*Task brief*. From the entries below, copy every line that holds the word "humans".

(Dataset entries)
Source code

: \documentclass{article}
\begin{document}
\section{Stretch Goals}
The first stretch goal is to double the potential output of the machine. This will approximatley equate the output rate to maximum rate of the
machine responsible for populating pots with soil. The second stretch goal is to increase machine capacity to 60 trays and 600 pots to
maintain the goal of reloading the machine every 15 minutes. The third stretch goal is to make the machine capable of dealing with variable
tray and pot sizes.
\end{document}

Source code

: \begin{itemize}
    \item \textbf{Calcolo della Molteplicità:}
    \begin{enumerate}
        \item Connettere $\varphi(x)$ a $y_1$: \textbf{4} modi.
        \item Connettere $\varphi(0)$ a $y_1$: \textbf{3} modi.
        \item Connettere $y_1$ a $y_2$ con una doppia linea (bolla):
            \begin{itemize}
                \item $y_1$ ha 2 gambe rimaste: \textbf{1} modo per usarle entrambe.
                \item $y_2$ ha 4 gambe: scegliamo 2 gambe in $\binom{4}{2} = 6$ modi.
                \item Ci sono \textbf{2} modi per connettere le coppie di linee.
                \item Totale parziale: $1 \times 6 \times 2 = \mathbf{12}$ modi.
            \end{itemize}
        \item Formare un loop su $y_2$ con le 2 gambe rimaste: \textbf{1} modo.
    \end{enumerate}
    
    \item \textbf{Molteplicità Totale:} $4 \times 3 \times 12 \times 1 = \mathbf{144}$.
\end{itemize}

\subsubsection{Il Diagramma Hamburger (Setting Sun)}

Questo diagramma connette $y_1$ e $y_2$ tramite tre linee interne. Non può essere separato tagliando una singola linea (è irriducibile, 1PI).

==

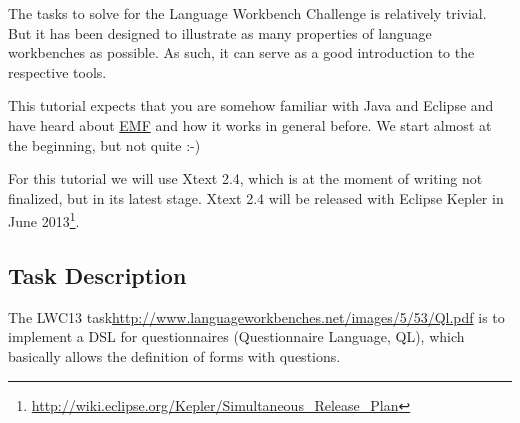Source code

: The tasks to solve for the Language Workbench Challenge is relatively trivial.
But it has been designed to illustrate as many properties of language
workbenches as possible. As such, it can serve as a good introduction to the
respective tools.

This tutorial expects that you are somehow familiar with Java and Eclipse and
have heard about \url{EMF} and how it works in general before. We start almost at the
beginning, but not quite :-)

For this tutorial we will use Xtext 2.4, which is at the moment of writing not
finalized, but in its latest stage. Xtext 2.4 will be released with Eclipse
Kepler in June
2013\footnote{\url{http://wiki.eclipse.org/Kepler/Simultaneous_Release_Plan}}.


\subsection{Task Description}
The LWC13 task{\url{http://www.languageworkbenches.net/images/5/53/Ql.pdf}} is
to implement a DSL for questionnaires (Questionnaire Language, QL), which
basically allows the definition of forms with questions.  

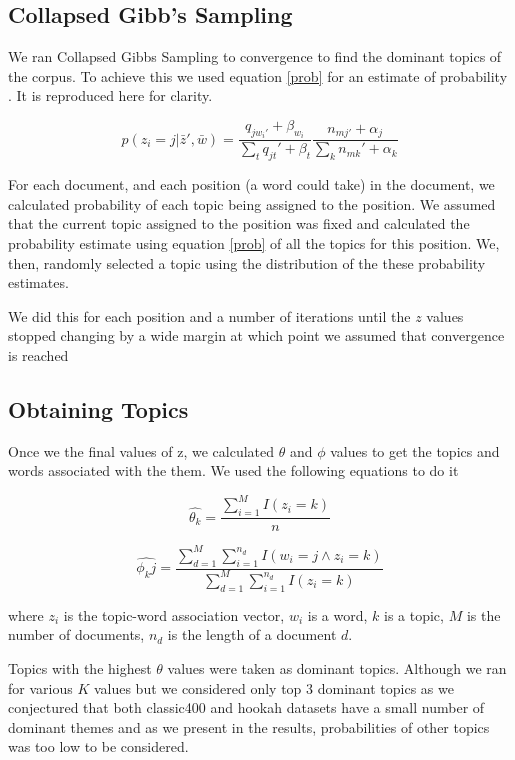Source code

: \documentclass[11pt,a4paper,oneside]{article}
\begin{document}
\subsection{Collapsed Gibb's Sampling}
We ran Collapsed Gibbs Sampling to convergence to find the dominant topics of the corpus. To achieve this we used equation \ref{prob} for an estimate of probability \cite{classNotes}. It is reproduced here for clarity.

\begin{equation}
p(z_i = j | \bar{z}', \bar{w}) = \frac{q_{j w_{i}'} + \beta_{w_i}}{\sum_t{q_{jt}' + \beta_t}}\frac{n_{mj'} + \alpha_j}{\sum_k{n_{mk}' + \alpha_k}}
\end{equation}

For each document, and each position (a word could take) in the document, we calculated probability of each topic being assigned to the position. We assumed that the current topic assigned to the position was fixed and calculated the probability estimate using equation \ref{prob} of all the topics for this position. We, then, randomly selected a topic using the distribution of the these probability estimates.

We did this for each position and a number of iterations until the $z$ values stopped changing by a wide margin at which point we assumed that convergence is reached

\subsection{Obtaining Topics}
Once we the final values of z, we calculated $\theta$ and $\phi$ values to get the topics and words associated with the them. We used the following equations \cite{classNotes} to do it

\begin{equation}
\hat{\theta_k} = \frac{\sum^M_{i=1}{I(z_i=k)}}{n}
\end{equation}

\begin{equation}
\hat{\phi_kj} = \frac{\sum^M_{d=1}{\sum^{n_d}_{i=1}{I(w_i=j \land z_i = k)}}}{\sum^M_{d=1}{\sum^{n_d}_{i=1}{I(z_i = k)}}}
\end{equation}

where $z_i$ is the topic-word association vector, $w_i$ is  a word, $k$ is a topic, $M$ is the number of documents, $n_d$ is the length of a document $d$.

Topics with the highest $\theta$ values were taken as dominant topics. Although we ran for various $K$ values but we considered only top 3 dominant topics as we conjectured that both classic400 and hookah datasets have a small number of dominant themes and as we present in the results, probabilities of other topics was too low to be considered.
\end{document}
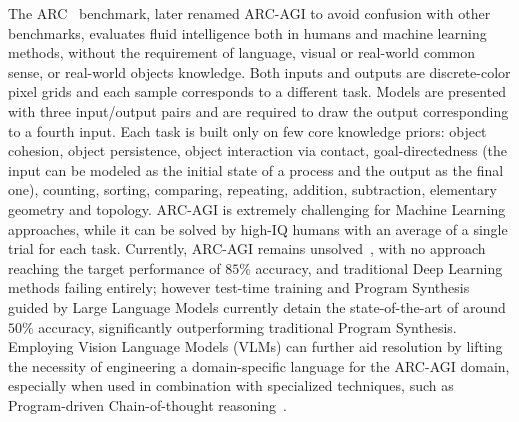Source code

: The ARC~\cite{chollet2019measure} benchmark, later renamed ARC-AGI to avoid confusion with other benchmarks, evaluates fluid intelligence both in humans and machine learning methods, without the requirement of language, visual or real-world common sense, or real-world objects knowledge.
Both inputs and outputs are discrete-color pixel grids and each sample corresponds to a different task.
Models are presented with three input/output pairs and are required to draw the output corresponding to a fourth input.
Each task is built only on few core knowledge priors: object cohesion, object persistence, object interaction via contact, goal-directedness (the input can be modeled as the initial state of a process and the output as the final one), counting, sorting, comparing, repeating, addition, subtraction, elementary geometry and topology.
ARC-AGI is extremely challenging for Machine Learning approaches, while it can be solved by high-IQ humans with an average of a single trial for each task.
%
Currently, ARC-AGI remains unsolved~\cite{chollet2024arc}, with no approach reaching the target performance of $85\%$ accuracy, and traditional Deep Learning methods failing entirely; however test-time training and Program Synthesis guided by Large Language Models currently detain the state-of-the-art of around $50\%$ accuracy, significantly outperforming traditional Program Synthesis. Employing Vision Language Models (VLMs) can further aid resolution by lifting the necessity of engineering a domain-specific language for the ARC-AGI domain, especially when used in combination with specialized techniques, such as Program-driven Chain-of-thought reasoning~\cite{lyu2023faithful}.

...

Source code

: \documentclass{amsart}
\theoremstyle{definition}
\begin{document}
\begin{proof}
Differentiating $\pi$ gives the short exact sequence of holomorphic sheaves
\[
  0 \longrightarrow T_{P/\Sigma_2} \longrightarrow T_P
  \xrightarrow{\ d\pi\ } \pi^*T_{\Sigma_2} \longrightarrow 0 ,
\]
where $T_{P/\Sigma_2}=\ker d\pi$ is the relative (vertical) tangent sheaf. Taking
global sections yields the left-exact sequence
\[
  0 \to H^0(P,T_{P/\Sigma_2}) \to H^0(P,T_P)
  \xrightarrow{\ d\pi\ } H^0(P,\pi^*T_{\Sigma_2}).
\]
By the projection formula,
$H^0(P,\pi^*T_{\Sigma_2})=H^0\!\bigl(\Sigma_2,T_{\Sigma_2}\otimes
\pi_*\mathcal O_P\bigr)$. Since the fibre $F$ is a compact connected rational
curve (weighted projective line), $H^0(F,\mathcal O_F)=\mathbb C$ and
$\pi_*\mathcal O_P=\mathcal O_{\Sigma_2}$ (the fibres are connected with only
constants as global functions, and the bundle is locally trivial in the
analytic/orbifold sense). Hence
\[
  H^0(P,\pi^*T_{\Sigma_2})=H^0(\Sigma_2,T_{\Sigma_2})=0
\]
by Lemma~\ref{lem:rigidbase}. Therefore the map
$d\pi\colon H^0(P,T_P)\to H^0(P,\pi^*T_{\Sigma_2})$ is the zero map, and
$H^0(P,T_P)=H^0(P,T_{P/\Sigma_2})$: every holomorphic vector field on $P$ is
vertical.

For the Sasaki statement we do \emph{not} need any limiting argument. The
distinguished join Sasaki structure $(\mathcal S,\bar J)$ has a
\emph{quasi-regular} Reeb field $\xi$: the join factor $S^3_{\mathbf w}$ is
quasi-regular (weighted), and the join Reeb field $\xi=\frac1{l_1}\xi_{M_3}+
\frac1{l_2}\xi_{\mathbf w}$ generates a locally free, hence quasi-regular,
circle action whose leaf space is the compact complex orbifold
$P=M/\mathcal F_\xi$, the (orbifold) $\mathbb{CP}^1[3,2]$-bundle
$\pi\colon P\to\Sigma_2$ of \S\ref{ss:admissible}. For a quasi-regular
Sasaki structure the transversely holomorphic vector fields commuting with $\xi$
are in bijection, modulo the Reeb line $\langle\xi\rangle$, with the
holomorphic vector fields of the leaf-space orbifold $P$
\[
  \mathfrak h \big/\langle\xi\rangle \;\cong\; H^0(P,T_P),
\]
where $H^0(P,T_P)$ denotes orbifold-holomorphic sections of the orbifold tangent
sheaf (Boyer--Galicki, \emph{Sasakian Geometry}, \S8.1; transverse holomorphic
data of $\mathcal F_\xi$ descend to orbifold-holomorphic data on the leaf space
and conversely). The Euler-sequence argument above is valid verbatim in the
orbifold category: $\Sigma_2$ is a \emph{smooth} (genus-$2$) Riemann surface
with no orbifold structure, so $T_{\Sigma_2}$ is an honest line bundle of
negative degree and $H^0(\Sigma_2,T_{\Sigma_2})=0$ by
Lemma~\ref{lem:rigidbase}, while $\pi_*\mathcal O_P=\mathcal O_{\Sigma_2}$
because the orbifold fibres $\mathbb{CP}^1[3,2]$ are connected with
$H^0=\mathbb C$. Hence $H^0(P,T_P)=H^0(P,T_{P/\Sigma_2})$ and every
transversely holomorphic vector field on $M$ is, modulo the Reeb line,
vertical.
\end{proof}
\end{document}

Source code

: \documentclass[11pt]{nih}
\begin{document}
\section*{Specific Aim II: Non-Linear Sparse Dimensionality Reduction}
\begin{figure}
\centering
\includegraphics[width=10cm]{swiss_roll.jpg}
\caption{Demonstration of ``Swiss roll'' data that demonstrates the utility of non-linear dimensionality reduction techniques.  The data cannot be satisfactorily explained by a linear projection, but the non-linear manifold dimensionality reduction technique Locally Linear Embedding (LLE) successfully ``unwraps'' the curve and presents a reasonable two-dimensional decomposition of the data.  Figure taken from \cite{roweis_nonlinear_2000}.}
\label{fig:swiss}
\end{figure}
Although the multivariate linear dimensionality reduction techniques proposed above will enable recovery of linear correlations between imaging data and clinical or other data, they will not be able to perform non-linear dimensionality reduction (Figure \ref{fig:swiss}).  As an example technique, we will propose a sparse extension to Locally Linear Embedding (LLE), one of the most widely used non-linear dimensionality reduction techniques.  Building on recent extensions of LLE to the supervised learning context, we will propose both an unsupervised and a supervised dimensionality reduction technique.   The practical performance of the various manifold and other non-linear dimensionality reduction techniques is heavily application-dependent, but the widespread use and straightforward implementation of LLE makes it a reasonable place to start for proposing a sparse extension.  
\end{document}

*Finished exercise*.
: The ARC~\cite{chollet2019measure} benchmark, later renamed ARC-AGI to avoid confusion with other benchmarks, evaluates fluid intelligence both in humans and machine learning methods, without the requirement of language, visual or real-world common sense, or real-world objects knowledge.
ARC-AGI is extremely challenging for Machine Learning approaches, while it can be solved by high-IQ humans with an average of a single trial for each task.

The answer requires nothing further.